→ **Required work**:
Would you copy all lines in the data that contain the word "group"?

→ **Source data**:
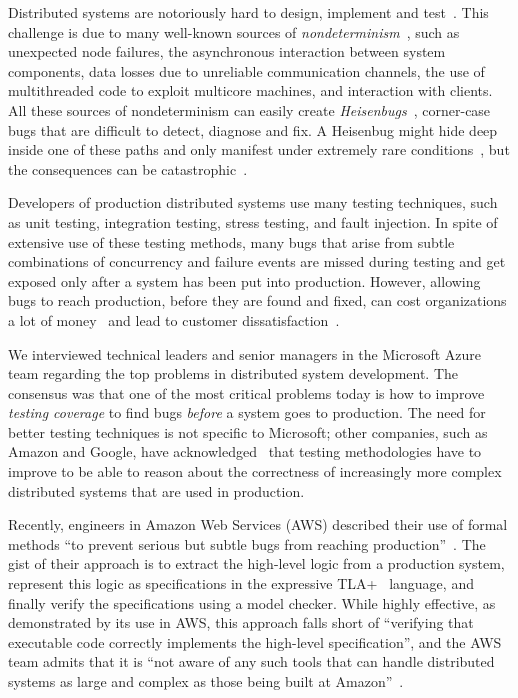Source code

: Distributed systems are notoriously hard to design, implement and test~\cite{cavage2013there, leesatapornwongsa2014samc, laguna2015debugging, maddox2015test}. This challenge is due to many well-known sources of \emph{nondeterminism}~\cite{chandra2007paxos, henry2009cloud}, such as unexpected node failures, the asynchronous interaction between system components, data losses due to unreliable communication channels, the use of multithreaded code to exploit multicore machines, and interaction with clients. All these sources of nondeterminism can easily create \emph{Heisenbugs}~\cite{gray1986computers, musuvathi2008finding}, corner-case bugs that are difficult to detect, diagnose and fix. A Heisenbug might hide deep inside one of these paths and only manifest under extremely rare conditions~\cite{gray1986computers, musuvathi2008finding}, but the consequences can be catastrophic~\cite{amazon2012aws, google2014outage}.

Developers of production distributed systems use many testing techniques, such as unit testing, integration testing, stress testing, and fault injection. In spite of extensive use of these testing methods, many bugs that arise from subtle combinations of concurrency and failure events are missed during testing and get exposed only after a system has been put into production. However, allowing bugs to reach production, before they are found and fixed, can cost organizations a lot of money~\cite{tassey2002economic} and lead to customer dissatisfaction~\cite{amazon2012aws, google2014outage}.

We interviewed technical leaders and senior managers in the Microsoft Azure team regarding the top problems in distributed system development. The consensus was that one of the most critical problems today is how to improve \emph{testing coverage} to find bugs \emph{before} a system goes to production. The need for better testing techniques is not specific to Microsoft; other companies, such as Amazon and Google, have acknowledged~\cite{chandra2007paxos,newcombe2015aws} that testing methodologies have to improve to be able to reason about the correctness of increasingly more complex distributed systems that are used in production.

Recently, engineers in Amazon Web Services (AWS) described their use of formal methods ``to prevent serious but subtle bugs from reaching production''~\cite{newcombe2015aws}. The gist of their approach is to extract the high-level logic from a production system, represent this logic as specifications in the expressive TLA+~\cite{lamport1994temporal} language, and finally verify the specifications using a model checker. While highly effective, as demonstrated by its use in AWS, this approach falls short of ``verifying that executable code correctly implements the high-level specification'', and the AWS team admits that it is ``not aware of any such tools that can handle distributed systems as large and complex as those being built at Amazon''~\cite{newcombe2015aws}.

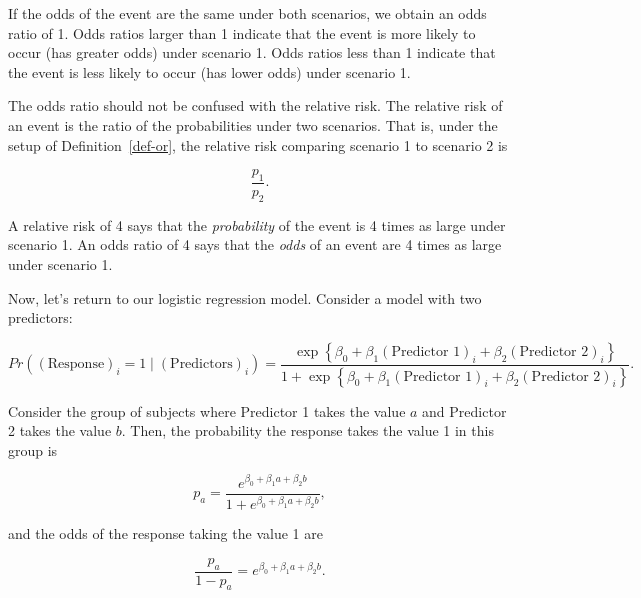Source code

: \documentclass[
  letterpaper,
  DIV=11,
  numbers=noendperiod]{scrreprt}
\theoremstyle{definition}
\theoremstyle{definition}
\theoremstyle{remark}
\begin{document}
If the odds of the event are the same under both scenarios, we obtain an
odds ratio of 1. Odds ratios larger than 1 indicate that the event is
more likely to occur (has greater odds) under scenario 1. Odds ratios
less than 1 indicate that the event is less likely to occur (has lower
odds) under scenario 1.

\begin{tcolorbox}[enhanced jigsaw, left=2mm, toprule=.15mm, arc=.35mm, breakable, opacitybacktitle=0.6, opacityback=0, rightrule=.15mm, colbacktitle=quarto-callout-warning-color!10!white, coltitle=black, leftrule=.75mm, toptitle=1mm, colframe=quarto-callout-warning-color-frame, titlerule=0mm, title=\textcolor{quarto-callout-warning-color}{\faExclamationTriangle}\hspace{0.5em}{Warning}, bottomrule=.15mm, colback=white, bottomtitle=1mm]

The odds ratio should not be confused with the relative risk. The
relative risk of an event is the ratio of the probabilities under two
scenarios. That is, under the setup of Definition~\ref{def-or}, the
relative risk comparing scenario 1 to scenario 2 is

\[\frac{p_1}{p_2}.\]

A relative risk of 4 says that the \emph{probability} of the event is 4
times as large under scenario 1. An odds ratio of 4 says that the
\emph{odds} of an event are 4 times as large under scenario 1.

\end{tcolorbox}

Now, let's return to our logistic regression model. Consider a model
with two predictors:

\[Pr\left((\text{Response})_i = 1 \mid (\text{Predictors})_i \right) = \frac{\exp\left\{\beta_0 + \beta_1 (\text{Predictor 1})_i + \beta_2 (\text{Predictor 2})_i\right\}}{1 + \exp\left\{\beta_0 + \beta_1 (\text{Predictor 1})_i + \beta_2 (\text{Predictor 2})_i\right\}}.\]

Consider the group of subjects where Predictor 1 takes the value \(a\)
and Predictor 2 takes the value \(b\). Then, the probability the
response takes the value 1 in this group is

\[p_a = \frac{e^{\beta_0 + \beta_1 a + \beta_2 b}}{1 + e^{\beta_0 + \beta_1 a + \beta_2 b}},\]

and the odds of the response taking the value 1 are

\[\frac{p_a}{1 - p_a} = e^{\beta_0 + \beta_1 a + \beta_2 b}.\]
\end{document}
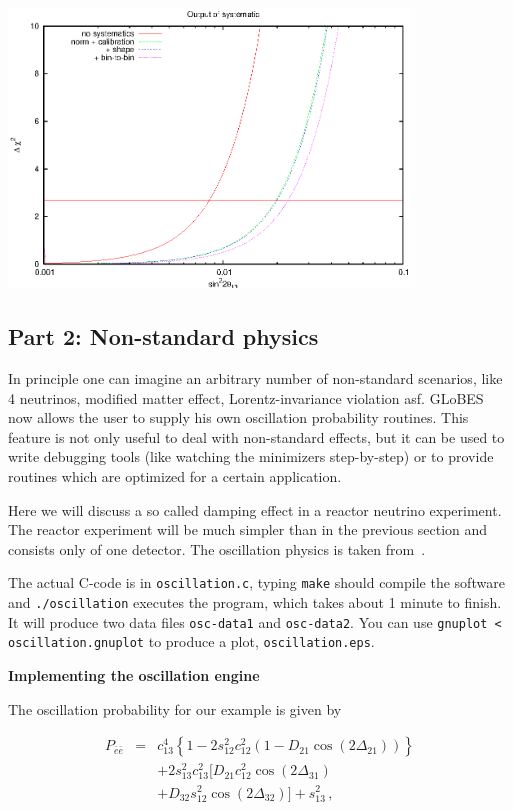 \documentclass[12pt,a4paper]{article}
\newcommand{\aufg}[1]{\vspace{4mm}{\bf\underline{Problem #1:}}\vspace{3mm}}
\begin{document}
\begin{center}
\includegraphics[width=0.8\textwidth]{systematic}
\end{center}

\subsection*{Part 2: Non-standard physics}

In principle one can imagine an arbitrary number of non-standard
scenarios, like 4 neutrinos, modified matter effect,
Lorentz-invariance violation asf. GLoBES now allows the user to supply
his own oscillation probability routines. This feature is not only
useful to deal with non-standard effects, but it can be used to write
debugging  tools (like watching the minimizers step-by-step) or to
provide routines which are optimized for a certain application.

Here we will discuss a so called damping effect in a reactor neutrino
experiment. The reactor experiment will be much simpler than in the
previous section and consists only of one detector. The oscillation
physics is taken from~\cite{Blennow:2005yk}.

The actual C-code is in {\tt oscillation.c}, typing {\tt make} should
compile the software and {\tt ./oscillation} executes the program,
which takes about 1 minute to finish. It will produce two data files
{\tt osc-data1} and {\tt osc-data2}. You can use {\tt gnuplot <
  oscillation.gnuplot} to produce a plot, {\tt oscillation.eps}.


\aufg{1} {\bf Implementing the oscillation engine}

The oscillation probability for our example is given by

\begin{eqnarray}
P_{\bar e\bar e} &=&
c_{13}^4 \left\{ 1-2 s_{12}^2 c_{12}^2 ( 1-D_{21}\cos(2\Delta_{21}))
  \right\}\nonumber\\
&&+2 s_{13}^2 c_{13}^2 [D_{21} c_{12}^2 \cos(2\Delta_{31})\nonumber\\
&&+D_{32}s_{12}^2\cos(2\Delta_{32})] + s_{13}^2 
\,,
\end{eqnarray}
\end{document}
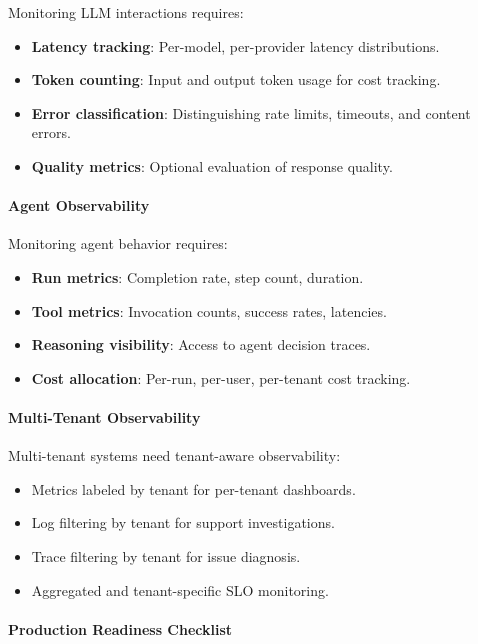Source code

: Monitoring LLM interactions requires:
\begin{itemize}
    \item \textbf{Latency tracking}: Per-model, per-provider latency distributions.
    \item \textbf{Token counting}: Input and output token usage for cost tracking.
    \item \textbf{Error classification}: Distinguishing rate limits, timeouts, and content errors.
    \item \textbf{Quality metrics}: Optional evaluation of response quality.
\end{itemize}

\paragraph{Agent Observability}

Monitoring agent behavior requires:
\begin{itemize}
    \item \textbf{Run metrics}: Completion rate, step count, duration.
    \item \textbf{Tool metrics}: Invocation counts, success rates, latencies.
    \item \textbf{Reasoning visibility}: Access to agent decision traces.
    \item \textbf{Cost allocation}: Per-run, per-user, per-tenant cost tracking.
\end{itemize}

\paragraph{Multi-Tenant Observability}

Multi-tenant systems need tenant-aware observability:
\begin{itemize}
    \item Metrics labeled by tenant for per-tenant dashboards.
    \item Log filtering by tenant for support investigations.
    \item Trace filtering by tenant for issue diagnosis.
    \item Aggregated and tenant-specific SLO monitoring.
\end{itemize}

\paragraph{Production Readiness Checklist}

→ **Expected output**:
Consider the group of subjects where Predictor 1 takes the value \(a\)
response takes the value 1 in this group is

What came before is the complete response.